Our defense of marriage must focus primarily on the importance of marriage, not on homosexuality or other matters. The Churchs teaching about the dignity of homosexual persons is clear. They must be accepted with respect, compassion and sensitivity. Our respect for them means we condemn all forms of unjust discrimination, harassment or abuse. Equally clear is the Churchs teaching about the meaning of sexual relations and their place only within married life.
What are called homosexual unions, because they do not express full human complementarity and because they are inherently non-procreative, cannot be given the status of marriage.
Recently, the Congregation for the Doctrine of the Faith issued a statement emphatically opposing the legalization of homosexual unions. Bishop Wilton D. Gregory, President of the U.S. Conference of Catholic Bishops, welcomed this statement and further articulated our own conviction that such equivalence not only weakens the unique meaning of marriage; it also weakens the role of law itself by forcing the law to violate the truth of marriage and family life as the natural foundation of society and culture.
We call on Catholics and other persons of good will to join with us in advancing this positive view of the importance of marriage for children and for society, and to defend these principles and the institution of marriage. This is especially important when popular culture, media and entertainment often undermine or ignore the essential role of marriage and promote equivalence between marriage and homosexual relationships.
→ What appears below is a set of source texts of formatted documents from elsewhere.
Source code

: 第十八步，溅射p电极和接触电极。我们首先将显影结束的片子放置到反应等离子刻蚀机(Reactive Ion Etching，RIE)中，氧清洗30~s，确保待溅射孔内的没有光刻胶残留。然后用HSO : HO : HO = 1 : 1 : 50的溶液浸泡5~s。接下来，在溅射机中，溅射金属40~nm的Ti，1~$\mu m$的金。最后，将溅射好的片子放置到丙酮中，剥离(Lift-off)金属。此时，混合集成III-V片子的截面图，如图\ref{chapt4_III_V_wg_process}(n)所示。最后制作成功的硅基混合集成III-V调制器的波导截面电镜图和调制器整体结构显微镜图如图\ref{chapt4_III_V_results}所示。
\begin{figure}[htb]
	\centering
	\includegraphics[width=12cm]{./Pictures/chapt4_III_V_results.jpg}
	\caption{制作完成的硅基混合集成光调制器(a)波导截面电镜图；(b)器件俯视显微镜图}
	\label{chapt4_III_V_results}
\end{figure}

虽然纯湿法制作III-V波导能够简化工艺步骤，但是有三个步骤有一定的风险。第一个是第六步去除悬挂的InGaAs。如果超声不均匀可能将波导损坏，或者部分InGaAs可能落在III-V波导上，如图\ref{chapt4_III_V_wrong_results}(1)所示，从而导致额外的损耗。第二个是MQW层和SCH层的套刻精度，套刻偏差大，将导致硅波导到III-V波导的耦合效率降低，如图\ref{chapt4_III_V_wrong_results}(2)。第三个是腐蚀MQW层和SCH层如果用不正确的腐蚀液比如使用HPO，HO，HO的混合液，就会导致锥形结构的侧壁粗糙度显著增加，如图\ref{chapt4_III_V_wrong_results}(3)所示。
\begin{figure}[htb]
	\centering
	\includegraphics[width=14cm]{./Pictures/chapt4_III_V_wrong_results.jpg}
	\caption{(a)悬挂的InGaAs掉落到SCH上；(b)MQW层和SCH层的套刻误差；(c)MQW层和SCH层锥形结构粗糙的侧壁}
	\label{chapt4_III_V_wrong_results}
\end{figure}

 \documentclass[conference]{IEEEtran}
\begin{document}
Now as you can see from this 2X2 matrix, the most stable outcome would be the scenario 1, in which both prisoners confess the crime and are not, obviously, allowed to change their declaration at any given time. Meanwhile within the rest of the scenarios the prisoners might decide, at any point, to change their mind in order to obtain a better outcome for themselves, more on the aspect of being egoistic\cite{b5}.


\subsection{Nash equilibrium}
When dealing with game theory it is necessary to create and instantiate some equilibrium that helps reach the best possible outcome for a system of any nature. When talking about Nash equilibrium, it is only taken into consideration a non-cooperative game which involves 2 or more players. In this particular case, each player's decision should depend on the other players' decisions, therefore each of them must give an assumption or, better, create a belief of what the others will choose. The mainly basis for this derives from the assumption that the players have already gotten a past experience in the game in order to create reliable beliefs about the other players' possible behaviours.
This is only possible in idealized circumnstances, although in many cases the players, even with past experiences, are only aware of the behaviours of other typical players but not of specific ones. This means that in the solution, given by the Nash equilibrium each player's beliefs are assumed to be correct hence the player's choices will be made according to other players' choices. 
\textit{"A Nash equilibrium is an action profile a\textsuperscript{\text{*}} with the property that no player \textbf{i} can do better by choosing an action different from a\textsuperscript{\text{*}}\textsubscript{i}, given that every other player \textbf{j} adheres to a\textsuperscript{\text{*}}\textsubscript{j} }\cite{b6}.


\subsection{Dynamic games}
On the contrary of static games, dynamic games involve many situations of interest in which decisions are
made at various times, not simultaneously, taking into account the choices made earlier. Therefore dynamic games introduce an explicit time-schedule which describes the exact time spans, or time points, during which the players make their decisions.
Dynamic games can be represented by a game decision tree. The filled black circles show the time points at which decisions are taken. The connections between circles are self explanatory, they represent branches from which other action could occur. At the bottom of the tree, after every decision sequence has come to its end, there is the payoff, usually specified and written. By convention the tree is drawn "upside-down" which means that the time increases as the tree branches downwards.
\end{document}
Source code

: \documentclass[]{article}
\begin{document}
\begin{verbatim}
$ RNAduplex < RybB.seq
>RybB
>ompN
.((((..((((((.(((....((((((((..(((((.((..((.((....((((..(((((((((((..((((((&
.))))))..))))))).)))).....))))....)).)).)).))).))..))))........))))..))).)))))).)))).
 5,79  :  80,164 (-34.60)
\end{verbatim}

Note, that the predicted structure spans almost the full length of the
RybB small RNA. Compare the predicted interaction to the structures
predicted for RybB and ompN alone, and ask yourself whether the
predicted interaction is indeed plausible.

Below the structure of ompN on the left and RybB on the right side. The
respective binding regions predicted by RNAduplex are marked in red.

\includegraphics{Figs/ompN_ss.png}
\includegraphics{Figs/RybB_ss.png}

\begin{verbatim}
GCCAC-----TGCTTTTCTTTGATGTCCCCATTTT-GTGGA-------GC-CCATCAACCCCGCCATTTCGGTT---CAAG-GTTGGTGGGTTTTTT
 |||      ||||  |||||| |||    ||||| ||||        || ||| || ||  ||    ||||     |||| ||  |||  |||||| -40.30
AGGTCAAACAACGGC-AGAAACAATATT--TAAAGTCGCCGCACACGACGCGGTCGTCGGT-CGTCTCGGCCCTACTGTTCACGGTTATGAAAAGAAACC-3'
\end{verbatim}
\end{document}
We will do this in our teaching and preaching, but also in our public policy advocacy at the state and national levels and in the important dialogue about how best to protect marriage and the common good in the U.S. Constitution and in our society as a whole. We offer general support for a Federal Marriage Amendment to the U.S. Constitution as we continue to work to protect marriage in state legislatures, the courts, the Congress and other appropriate forums. Thus, we strongly oppose any legislative and judicial attempts, both at state and federal levels, to grant same-sex unions the equivalent status and rights of marriage --by naming them marriage, civil unions or by other means.